Ada sepeda onthel yang sedang dikendarai seorang bocah sekitar umur 15 tahun juga melintas di sisi kiri kami. Sepeda itu dikendarai dengan kecepatan ayuhan sedang nan santai. Akan tetapi si empunya sepeda menjadi kaget juga ketika jalannya tiba-tiba diserang kucing yang gelagapan lepas dari maut. Akhirnya.... tebaklah kawan,
Sepeda itu melindas tepat pada badan si kucing yang malang. Akibatnya sepeda onthel itu hilang keseimbangannya dan jatuh. Lepas dari serangan harimau, masuk dalam mulut buaya. Aih..begitulah tepatnya nasib si kucing yang bisa ku gambarkan teman
Ya Tuhan...kami merasa bersalah atas apapun. Pada si bocah yang tak sengaja menjadi pelaku kekerasan hewan itu, wabil khusus pada si kucing juga. Tapi, syukurlah..si kucing masih ku lihat berlari stelah kecelakaan itu, tandanya ia masih sehat wal-afiat setelah diberondong kejutan2 maut untuknya. Dan bagaimana keadaan si bocah malang itu?. Ku kira ia akan sangat2 marah karena dikiranya kami memberi umpan kucing itu untuknya. Ternyata si bocah malah terpingkal2 sambil tetap berada di posisi ia terejatuh, tak berusaha bangun atau melakukan gerakan kembali ke posisi normal atau sejenisnya.

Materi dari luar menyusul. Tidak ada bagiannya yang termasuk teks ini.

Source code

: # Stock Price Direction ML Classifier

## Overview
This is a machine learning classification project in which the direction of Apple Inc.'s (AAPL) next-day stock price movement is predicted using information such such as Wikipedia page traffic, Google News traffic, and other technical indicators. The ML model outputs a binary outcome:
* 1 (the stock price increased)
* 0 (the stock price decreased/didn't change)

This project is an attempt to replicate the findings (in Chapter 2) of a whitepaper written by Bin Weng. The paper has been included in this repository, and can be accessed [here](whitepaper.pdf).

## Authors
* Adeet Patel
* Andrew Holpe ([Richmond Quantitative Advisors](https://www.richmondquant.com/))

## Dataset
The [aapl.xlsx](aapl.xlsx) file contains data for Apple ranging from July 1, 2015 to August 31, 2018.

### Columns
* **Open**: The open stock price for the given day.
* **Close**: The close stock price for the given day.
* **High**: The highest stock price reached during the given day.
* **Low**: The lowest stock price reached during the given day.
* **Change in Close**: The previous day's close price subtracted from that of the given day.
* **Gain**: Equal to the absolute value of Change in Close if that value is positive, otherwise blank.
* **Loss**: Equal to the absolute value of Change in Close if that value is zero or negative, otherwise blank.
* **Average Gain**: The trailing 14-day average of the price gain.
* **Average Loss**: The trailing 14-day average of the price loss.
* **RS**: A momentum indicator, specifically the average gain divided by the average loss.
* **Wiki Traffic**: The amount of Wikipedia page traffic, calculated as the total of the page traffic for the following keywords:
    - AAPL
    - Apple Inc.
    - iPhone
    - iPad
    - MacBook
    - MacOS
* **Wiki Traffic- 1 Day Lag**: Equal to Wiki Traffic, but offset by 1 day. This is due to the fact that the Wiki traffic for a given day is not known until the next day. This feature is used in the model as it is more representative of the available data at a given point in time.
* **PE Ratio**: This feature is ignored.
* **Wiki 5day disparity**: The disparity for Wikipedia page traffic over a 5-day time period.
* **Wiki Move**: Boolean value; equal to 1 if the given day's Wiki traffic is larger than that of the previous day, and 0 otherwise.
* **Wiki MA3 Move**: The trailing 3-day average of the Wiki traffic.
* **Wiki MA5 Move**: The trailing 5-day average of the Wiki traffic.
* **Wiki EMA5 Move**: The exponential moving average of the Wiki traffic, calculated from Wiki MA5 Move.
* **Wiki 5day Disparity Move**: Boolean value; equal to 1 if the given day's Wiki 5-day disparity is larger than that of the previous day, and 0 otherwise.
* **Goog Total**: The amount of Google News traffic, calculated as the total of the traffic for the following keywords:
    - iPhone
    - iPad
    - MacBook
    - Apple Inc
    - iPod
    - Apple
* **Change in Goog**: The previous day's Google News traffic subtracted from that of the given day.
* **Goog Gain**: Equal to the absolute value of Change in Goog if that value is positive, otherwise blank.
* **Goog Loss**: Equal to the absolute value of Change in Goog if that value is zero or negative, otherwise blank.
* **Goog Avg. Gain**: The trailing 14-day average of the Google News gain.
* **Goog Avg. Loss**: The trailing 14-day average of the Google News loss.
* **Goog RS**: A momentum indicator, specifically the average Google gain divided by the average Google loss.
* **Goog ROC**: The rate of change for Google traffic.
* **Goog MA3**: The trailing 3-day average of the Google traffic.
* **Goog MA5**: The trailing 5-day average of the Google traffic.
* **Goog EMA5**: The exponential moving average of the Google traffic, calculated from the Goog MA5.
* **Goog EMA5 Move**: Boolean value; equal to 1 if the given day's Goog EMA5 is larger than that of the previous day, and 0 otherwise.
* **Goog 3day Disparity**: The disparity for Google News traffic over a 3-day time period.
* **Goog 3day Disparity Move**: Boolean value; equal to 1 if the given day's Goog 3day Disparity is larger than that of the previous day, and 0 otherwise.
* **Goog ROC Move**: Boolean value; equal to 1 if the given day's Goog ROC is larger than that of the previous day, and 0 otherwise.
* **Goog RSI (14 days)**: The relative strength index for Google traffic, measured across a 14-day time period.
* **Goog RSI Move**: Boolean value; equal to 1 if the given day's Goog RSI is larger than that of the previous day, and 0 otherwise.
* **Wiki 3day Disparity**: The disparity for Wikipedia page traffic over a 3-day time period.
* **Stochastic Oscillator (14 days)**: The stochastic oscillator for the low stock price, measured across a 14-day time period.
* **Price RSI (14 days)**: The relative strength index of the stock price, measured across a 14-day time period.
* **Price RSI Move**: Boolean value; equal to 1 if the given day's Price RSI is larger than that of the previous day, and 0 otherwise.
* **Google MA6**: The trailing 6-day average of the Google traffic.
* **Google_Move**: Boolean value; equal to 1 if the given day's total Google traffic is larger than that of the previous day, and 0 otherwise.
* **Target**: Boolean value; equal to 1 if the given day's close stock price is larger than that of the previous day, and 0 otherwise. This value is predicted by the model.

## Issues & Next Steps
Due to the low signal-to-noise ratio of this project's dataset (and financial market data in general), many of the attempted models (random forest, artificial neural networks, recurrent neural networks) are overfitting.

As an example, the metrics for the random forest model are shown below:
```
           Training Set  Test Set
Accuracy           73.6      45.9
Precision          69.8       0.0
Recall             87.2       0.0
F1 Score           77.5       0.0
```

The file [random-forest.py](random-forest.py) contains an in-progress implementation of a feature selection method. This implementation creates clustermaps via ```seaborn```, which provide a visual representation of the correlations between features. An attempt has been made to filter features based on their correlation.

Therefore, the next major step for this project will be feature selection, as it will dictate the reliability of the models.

Sekilas ku lihat wajahnya bersemu merah menahan malu (entah untuk apa adegan malunya keluar ya?). Sungguh aku tak bisa menahan ketawa atau menggambarkan secara rinci air muka si bocah (antara malu, tertawa akan nasib yang menimpanya, atau terelanjur kepalang basah atau apalah). Session terpingkal-pingkal itu ditambah dengan kehadiran bocah-bocah yang muncul dari halaman rumah-rumah warga. Tertawa terbahak-bahak karena ada anak muda yang jatuh, dan (mungkin saja) mereka sempat melihat tragedi kucing yang kami hadapi bertiga tadi.
Sampai saat ini, ketika saya membayangkannya, selalu tersenyum-senyum sendiri. Atau jika saya ke rumah kakek, melihat Yamaha Vega R, ingatan saya selalu kembali ke tragedi kucing dan sepeda engkal (sinonim jawa:onthel) ini lagi. Begitu manis teman romansa awal latihan aku mengendarai motor, nostalgia ini teman aku menyebutnya (sudah kim, ceritanya sudah mau ditutup).
Yah begitulah ...sekian sesi ceritaku kali ini.
credit pic: http://xframe.wordpress.com/ |
4 comments:
hahahaha, saya bisa bayangin kacaunya kaya gimana. (ini kalian pada bonceng bertiga ya?)
kasian juga si kuicng... moga dia ga apa-apa deh...
jadi sekarang dah bisa naik motor neh?
kacau beliau deh pokoknya hoed...
iya bonceng ber3.
udah bisa ngepot2 malah hoed.
kalau sampe nabrak tuh kucing, pasti merasa sangat bersalah :D
Untungnya tidak Jeng, yg jelas momen ketawa-nya itu lho everlasting live ampe sekarang.